Divrigi Great Mosque and Darussifa, Sivas
Divrigi Great Mosque and Darussifa is a complex consisting of this complex, mosque, Darussifa and tomb. It was built together with the Mengucek Principality of the Anatolian Seljuk State. The Great Mosque was built by Ahmet Shah, the son of Suleyman Shah; The Darussifa was built by Melike Turan Melek. The Chief Architect of the building, which was started in 1228 and completed in 1243, is Ahlatlı Hurrem Shah, son of Mughis.

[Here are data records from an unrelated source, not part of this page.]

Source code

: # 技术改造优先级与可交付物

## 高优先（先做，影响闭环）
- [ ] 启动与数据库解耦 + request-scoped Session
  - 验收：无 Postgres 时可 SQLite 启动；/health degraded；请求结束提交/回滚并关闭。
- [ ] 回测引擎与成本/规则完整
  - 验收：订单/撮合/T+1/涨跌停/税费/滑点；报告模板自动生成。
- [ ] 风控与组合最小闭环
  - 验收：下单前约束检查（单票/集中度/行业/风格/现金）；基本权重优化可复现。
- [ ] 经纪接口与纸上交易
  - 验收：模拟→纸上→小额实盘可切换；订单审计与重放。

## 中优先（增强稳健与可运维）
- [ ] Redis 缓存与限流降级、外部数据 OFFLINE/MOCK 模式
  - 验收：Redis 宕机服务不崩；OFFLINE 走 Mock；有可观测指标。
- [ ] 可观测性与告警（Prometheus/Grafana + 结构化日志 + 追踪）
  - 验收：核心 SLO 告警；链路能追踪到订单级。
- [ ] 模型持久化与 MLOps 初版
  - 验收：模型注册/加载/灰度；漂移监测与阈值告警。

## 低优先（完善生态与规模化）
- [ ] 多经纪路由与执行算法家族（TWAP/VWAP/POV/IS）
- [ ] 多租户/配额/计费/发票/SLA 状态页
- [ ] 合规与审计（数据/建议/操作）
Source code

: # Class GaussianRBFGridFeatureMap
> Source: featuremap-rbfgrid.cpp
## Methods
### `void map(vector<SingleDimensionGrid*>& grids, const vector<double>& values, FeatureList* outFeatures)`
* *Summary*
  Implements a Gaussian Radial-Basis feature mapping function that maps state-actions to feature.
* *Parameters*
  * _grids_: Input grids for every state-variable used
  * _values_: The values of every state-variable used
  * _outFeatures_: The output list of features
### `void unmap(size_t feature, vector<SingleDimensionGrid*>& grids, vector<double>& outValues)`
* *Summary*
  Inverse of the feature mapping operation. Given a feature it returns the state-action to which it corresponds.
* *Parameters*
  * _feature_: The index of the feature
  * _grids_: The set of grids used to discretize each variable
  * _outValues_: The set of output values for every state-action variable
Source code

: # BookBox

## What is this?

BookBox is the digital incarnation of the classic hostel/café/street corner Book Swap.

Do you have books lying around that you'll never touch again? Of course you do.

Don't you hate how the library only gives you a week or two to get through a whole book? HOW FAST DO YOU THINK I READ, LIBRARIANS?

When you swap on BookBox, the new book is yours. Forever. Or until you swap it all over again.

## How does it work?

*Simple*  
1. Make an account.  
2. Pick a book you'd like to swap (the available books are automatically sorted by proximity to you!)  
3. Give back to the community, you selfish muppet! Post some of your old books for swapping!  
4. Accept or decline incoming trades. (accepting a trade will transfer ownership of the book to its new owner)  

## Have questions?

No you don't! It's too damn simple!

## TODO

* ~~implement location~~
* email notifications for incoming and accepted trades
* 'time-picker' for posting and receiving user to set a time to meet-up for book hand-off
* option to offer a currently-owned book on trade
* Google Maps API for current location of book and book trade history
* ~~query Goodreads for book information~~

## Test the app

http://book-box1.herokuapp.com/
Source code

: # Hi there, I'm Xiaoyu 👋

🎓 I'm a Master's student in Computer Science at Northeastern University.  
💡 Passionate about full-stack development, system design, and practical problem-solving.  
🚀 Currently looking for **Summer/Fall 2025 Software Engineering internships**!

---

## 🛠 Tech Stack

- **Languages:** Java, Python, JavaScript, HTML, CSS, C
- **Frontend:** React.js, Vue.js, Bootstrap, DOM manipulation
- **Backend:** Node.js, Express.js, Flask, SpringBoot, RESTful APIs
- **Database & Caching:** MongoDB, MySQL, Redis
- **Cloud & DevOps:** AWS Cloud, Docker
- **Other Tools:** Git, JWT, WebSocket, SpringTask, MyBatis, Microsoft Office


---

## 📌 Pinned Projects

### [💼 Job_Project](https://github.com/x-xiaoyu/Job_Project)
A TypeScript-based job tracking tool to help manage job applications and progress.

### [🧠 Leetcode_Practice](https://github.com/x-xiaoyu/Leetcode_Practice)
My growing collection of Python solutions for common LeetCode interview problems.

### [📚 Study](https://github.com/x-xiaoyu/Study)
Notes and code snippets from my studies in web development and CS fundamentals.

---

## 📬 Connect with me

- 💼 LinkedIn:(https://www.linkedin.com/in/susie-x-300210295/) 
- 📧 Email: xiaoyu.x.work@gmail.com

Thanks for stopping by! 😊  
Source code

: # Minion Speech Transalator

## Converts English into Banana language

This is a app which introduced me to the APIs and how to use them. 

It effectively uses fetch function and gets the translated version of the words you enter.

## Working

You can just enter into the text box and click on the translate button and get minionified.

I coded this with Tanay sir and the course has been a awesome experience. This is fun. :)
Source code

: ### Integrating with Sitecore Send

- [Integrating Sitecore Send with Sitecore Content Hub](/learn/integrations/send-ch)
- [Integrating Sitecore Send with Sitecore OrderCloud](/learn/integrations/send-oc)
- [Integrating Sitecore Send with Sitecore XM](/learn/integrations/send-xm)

All the motifs, especially the productions and columns, are elements of interest and design, showing the rarest and most beautiful examples of Ahlat and Tbilisi masters found in many parts of the complex. This study has a distinctive and unique feature in that it talks about the system system and that no area repeats itself in the decorations, which are geosymmetrical in their solutions; It is a magnificent harmony in the universe and it is engraved and revealed in the stone passing through the forest. Architectural style, decorations and scenes are planned and gain importance with harmony. This masterpiece is in the real design design in the world. This will be the purpose of the lessons in the study. This magnificent monumental work, which amazes those who see it, was designed by art originals with expressions such as “Divrigi miracles”, “Alhambra of Anatolia”. This “World Cultural Heritage” Islam, which was a “masterpiece” by UNESCO in 1985, is also the name of T.C. Protection of the office of the President.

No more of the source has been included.